This study was conducted to observe the effects of crossbreeding and gender on the carcass traits and meat quality of Korean Native Black Pig (KNP) and KNP×Duroc crossbred (KNP×D). A total of 50 pigs comprising seven KNP barrows, eight KNP gilts, twenty KNP×D barrows and fifteen KNP×D gilts were used in this study. Animals were reared in the same housing condition with same feed diet for six months prior to slaughter. After an overnight chilling, the carcasses were graded, and samples of Musculus longissimus dorsi were obtained for meat quality analysis. The slaughter and carcass weights and dressing percentage of KNP×D were higher (p<0.001) than those of KNP. The slaughter and carcass weights and backfat thickness of barrows were higher (p<0.01) than those of gilts. There were no significant difference in carcass conformation and quality grade between KNP and KNP×D as well as barrow and gilt. Fat content of KNP×D was higher (p<0.001) than that of KNP. Fat content of barrow was higher (p<0.001) than that of gilt. There was interaction between crossbreeding and gender on the fat content. KNP gilt showed higher fat content than KNP barrow whereas KNP×D barrow showed higher fat content than KNP×D gilt. Lightness, redness, yellowness, chroma and hue angle values and color preference of meat of KNP×D were lower (p<0.001) than those of KNP. Redness, yellowness and chroma values of meat of barrow were lower (p<0.05) than those of gilt. It is concluded that crossbreeding KNP with Duroc increases carcass productivity and meat fat but decreases meat color values and preference. Crossbreeding of KNP with Duroc produces a better fat deposition in meat of barrows than in gilts.

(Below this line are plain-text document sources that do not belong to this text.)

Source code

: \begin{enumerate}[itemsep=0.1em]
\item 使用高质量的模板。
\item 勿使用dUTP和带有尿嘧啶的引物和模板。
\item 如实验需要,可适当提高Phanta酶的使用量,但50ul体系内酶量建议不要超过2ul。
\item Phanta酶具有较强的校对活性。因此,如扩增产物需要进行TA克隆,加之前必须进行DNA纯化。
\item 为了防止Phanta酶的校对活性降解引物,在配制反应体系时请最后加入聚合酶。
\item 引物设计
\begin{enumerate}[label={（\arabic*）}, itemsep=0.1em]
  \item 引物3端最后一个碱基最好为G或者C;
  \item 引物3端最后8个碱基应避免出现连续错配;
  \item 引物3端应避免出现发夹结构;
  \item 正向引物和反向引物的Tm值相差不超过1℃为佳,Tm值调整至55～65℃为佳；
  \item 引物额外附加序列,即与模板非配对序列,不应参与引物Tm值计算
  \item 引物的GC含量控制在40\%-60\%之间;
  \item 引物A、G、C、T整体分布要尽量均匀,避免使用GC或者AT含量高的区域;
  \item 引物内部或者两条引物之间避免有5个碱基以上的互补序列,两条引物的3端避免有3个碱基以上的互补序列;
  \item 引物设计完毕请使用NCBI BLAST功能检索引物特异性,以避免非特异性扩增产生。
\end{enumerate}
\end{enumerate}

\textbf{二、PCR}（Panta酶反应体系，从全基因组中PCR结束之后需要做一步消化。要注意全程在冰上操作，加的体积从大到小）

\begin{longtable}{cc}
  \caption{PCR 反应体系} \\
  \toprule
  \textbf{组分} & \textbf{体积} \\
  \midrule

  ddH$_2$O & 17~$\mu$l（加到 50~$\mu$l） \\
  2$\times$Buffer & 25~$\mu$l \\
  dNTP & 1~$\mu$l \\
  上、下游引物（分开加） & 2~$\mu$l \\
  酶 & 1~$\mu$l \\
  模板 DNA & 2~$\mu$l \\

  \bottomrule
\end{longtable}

Korean native black pig (KNP) is known for its high redness value and high content of intramuscular fat which are in high demand by consumers (Jin et al., 2001) and also its strong tolerance of diseases (RDA, 2001). However, due to its slow growth rate and light carcass weight, it has been crossbred with commercial breeds to improve its productivity (Park et al., 2007; Hwang et al., 2004; Kim et al., 2013).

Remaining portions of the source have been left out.